2009年11月、国際自動車(株)・長野県信濃町・山村再生支援センターの三者間で「企業のふるさとづくり協定」が締結されました。この協定は、山村と企業が連携して、山村の資源を活用して環境に配慮した新しい事業やサービスを創り出すことで、山村の再生と低炭素社会を実現しようとする社会的協働でした。
この活動の成果や効果として、まず企業では、山村との交流が従業員の健康維持プログラムとして有効と認識され、顧客企業へもプログラムや協定が紹介されました。 自治体では、タクシー・ハイヤー・バス交通サービス事業社との連携が増え、企業との交流が拡大。山村再生支援センターは、木質バイオマスやカーボン・クレジット(二酸化炭素削減によって得られた排出権の商業取引)の普及など、複合的な支援を実施しました。

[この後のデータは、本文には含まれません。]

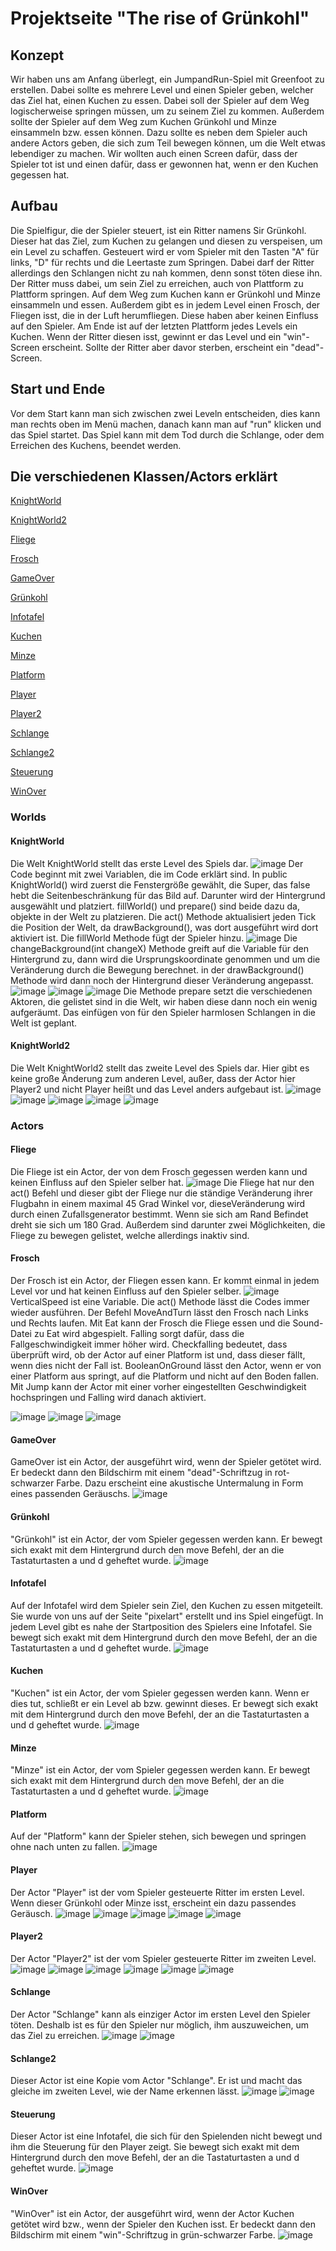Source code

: # Projektseite "The rise of Grünkohl"



## Konzept
Wir haben uns am Anfang überlegt, ein JumpandRun-Spiel mit Greenfoot zu erstellen.
Dabei sollte es mehrere Level und einen Spieler geben, welcher das Ziel hat, einen Kuchen zu essen.
Dabei soll der Spieler auf dem Weg logischerweise springen müssen, um zu seinem Ziel zu kommen.
Außerdem sollte der Spieler auf dem Weg zum Kuchen Grünkohl und Minze einsammeln bzw. essen können.
Dazu sollte es neben dem Spieler auch andere Actors geben, die sich zum Teil bewegen können, um die Welt etwas lebendiger zu machen.
Wir wollten auch einen Screen dafür, dass der Spieler tot ist und einen dafür, dass er gewonnen hat, wenn er den Kuchen gegessen hat.

## Aufbau
Die Spielfigur, die der Spieler steuert, ist ein Ritter namens Sir Grünkohl.
Dieser hat das Ziel, zum Kuchen zu gelangen und diesen zu verspeisen, um ein Level zu schaffen.
Gesteuert wird er vom Spieler mit den Tasten "A" für links, "D" für rechts und die Leertaste zum Springen.
Dabei darf der Ritter allerdings den Schlangen nicht zu nah kommen, denn sonst töten diese ihn.
Der Ritter muss dabei, um sein Ziel zu erreichen, auch von Plattform zu Plattform springen.
Auf dem Weg zum Kuchen kann er Grünkohl und Minze einsammeln und essen.
Außerdem gibt es in jedem Level einen Frosch, der Fliegen isst, die in der Luft herumfliegen. 
Diese haben aber keinen Einfluss auf den Spieler.
Am Ende ist auf der letzten Plattform jedes Levels ein Kuchen.
Wenn der Ritter diesen isst, gewinnt er das Level und ein "win"-Screen erscheint.
Sollte der Ritter aber davor sterben, erscheint ein "dead"-Screen.

## Start und Ende

Vor dem Start kann man sich zwischen zwei Leveln entscheiden, dies kann man rechts oben im Menü machen, danach kann man auf "run" klicken und das Spiel startet.
Das Spiel kann mit dem Tod durch die Schlange, oder dem Erreichen des Kuchens, beendet werden.

## Die verschiedenen Klassen/Actors erklärt

[KnightWorld](#1)

[KnightWorld2](#2)

[Fliege](#3)

[Frosch](#4)

[GameOver](#5)

[Grünkohl](#6)

[Infotafel](#7)

[Kuchen](#8)

[Minze](#9)

[Platform](#10)

[Player](#11)

[Player2](#12)

[Schlange](#13)

[Schlange2](#14)

[Steuerung](#15)

[WinOver](#16)


### Worlds

#### <a name="1"></a>KnightWorld
Die Welt KnightWorld stellt das erste Level des Spiels dar.
![image](https://user-images.githubusercontent.com/111414678/208318202-5bbf5af2-28b8-403d-917a-ca7ab4bfd00e.png)
Der Code beginnt mit zwei Variablen, die im Code erklärt sind.
In public KnightWorld() wird zuerst die Fenstergröße gewählt, die Super, das false hebt die Seitenbeschränkung für das Bild auf.
Darunter wird der Hintergrund ausgewählt und platziert.
fillWorld() und prepare() sind beide dazu da, objekte in der Welt zu platzieren.
Die act() Methode aktualisiert jeden Tick die Position der Welt, da drawBackground(), was dort ausgeführt wird dort aktiviert ist.
Die fillWorld Methode fügt der Spieler hinzu.
![image](https://user-images.githubusercontent.com/111414678/208318232-d766fec1-1353-47dc-a6a9-c941f859026d.png)
Die changeBackground(int changeX) Methode greift auf die Variable für den Hintergrund zu, dann wird die Ursprungskoordinate genommen und um die Veränderung durch die Bewegung berechnet.
in der drawBackground() Methode wird dann noch der Hintergrund dieser Veränderung angepasst.
![image](https://user-images.githubusercontent.com/111414678/208318250-4a735a19-bbd7-47d6-9626-050a4614d5c6.png)
![image](https://user-images.githubusercontent.com/111414678/208318265-efd854f7-abd7-4d32-95af-23009118479e.png)
![image](https://user-images.githubusercontent.com/111414678/208318281-26b8b30e-46c2-47d1-9a91-9247aa097b69.png)
Die Methode prepare setzt die verschiedenen Aktoren, die gelistet sind in die Welt, wir haben diese dann noch ein wenig aufgeräumt.
Das einfügen von für den Spieler harmlosen Schlangen in die Welt ist geplant.



#### <a name="2"></a>KnightWorld2
Die Welt KnightWorld2 stellt das zweite Level des Spiels dar. Hier gibt es keine große Änderung zum anderen Level, außer, dass der Actor hier Player2 und nicht Player heißt und das Level anders aufgebaut ist.
![image](https://user-images.githubusercontent.com/111414678/208299150-b10a35d7-f0fd-482b-a72c-ee2c01a988fa.png)
![image](https://user-images.githubusercontent.com/111414678/208299168-018865e1-8d84-4f0a-b0af-f8ce505cb48d.png)
![image](https://user-images.githubusercontent.com/111414678/208299190-1ce16aef-d0af-456e-b94a-452ae615c6a4.png)
![image](https://user-images.githubusercontent.com/111414678/208299245-32a5d327-f974-44c2-9273-8805382d0270.png)
![image](https://user-images.githubusercontent.com/111414678/208299264-47000b70-3aad-41a6-96e1-04e5d2b4d0bd.png)

### Actors

#### <a name="3"></a>Fliege
Die Fliege ist ein Actor, der von dem Frosch gegessen werden kann und keinen Einfluss auf den Spieler selber hat.
![image](https://user-images.githubusercontent.com/111414678/208299397-221cfde1-1a86-4625-9def-851f85242708.png)
Die Fliege hat nur den act() Befehl und dieser gibt der Fliege nur die ständige Veränderung ihrer Flugbahn in einem maximal 45 Grad Winkel vor, dieseVeränderung wird durch einen Zufallsgenerator bestimmt.
Wenn sie sich am Rand Befindet dreht sie sich um  180 Grad.
Außerdem sind darunter zwei Möglichkeiten, die Fliege zu bewegen gelistet, welche allerdings inaktiv sind. 

#### <a name="4"></a>Frosch
Der Frosch ist ein Actor, der Fliegen essen kann. Er kommt einmal in jedem Level vor und hat keinen Einfluss auf den Spieler selber.
![image](https://user-images.githubusercontent.com/111414678/208299427-162e34a7-fc19-4e7c-9dc9-fd29c06e336b.png)
VerticalSpeed ist eine Variable. Die act() Methode lässt die Codes immer wieder ausführen. Der Befehl MoveAndTurn lässt den Frosch nach Links und Rechts laufen. Mit Eat kann der Frosch die Fliege essen und die Sound-Datei zu Eat wird abgespielt. Falling sorgt dafür, dass die Fallgeschwindigkeit immer höher wird. Checkfalling bedeutet, dass überprüft wird, ob der Actor auf einer Platform ist und, dass dieser fällt, wenn dies nicht der Fall ist. BooleanOnGround lässt den Actor, wenn er von einer Platform aus springt, auf die Platform und nicht auf den Boden fallen. Mit Jump kann der Actor mit einer vorher eingestellten Geschwindigkeit hochspringen und Falling wird danach aktiviert.

![image](https://user-images.githubusercontent.com/111414678/208299440-5057b6fb-7cf5-48ef-953b-e863b20ce4ba.png)
![image](https://user-images.githubusercontent.com/111414678/208299531-152c0bee-a59e-4d93-ae85-9f57e12dd6d8.png)
![image](https://user-images.githubusercontent.com/111414678/208299539-7aca42f9-a294-440f-8dd2-96db05aa8722.png)



#### <a name="5"></a>GameOver
GameOver ist ein Actor, der ausgeführt wird, wenn der Spieler getötet wird. Er bedeckt dann den Bildschirm mit einem "dead"-Schriftzug in rot-schwarzer Farbe. Dazu erscheint eine akustische Untermalung in Form eines passenden Geräuschs.
![image](https://user-images.githubusercontent.com/111414678/208299554-0970a94d-2e1a-4d37-87f7-f29adfd78b7e.png)


#### <a name="6"></a>Grünkohl
"Grünkohl" ist ein Actor, der vom Spieler gegessen werden kann. Er bewegt sich exakt mit dem Hintergrund durch den move Befehl, der an die Tastaturtasten a und d geheftet wurde.
![image](https://user-images.githubusercontent.com/111414678/208299568-7e2692e4-778f-40be-8270-af50950889ba.png)


#### <a name="7"></a>Infotafel
Auf der Infotafel wird dem Spieler sein Ziel, den Kuchen zu essen mitgeteilt. Sie wurde von uns auf der Seite "pixelart" erstellt und ins Spiel eingefügt. In jedem Level gibt es nahe der Startposition des Spielers eine Infotafel. Sie bewegt sich exakt mit dem Hintergrund durch den move Befehl, der an die Tastaturtasten a und d geheftet wurde.
![image](https://user-images.githubusercontent.com/111414678/208299587-12127aae-48ed-4926-ac6d-5a3043662fd0.png)


#### <a name="8"></a>Kuchen
"Kuchen" ist ein Actor, der vom Spieler gegessen werden kann. Wenn er dies tut, schließt er ein Level ab bzw. gewinnt dieses. Er bewegt sich exakt mit dem Hintergrund durch den move Befehl, der an die Tastaturtasten a und d geheftet wurde.
![image](https://user-images.githubusercontent.com/111414678/208302596-3a7aa52d-fed5-4e26-98ae-07c73dcac56c.png)



#### <a name="9"></a>Minze
"Minze" ist ein Actor, der vom Spieler gegessen werden kann. Er bewegt sich exakt mit dem Hintergrund durch den move Befehl, der an die Tastaturtasten a und d geheftet wurde.
![image](https://user-images.githubusercontent.com/111414678/208299622-46b6cfd8-d089-49e9-b28a-1323c6c448cc.png)



#### <a name="10"></a>Platform
Auf der "Platform" kann der Spieler stehen, sich bewegen und springen ohne nach unten zu fallen.
![image](https://user-images.githubusercontent.com/111414678/208299639-2ec66d0e-f069-466c-a8fa-64fb63dcc9c9.png)



#### <a name="11"></a>Player
Der Actor "Player" ist der vom Spieler gesteuerte Ritter im ersten Level. Wenn dieser Grünkohl oder Minze isst, erscheint ein dazu passendes Geräusch.
![image](https://user-images.githubusercontent.com/111414678/208299750-58f584b4-1cc0-4889-a5b9-0023ecbbc46f.png)
![image](https://user-images.githubusercontent.com/111414678/208299774-e0fc016c-5dd1-458c-93cd-9f95523ceab7.png)
![image](https://user-images.githubusercontent.com/111414678/208299786-12bca19b-e778-4fc3-bebc-8d8104e14221.png)
![image](https://user-images.githubusercontent.com/111414678/208299803-347105f4-9751-4529-9991-14bb1696df53.png)
![image](https://user-images.githubusercontent.com/111414678/208299843-61c2c22e-3966-4b96-94d3-4c367d2d8bc7.png)



#### <a name="12"></a>Player2
Der Actor "Player2" ist der vom Spieler gesteuerte Ritter im zweiten Level.
![image](https://user-images.githubusercontent.com/111414678/208300406-06cf85c6-ef02-4de2-ad14-854704a31952.png)
![image](https://user-images.githubusercontent.com/111414678/208300429-e8006e79-4ae1-46ed-977e-55e1fb457f2f.png)
![image](https://user-images.githubusercontent.com/111414678/208300447-35fa586c-3928-4579-9672-60e069391255.png)
![image](https://user-images.githubusercontent.com/111414678/208300466-fdf23c41-e9e8-4f8d-a8d7-60ad9c4a327e.png)
![image](https://user-images.githubusercontent.com/111414678/208300532-df79d1ba-683b-40f9-a44a-8b13f2261252.png)
![image](https://user-images.githubusercontent.com/111414678/208300554-87115154-befb-43a0-bc87-5a0f0b7c75ef.png)



#### <a name="13"></a>Schlange
Der Actor "Schlange" kann als einziger Actor im ersten Level den Spieler töten. Deshalb ist es für den Spieler nur möglich, ihm auszuweichen, um das Ziel zu erreichen.
![image](https://user-images.githubusercontent.com/111414678/208300606-64226099-4d3f-4b8a-a4ef-2729364a025b.png)
![image](https://user-images.githubusercontent.com/111414678/208300622-43d601c2-d052-437b-8fe1-aa448a9a80b9.png)


#### <a name="14"></a>Schlange2
Dieser Actor ist eine Kopie vom Actor "Schlange". Er ist und macht das gleiche im zweiten Level, wie der Name erkennen lässt.
![image](https://user-images.githubusercontent.com/111414678/208300661-9f1532a8-f361-498d-8a1b-361a5598ace9.png)
![image](https://user-images.githubusercontent.com/111414678/208300674-8f71dc57-35d1-4f23-9040-6b47fb2d82ea.png)


#### <a name="15"></a>Steuerung
Dieser Actor ist eine Infotafel, die sich für den Spielenden nicht bewegt und ihm die Steuerung für den Player zeigt. Sie bewegt sich exakt mit dem Hintergrund durch den move Befehl, der an die Tastaturtasten a und d geheftet wurde.
![image](https://user-images.githubusercontent.com/111414678/208300764-e4d98552-d08f-4626-8be0-2e3288628b82.png)


#### <a name="16"></a>WinOver
"WinOver" ist ein Actor, der ausgeführt wird, wenn der Actor Kuchen getötet wird bzw., wenn der Spieler den Kuchen isst. Er bedeckt dann den Bildschirm mit einem "win"-Schriftzug in grün-schwarzer Farbe. 
![image](https://user-images.githubusercontent.com/111414678/208300782-d710ba65-fd03-44f4-b5f6-d275fb5a87a3.png)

企業と山村の協定は、持続可能な企業経営にとって魅力溢れる活動です。企業は、従業員の新入社員研修や健康管理・福利厚生の一環として山村を訪れ、農林業に参加して共同作業をしたり、森林セラピーや地元の人たちとの交流、山村の産品を従業員食堂で提供するプログラムなどを導入します。また、ビジネスを展開する事業者として、自社の活動から顧客向けに、地域の特性や魅力を活かし環境に配慮した新商品を開発したり、カーボン・クレジット付き事業を展開するなど、さまざまなビジネスチャンスがあります。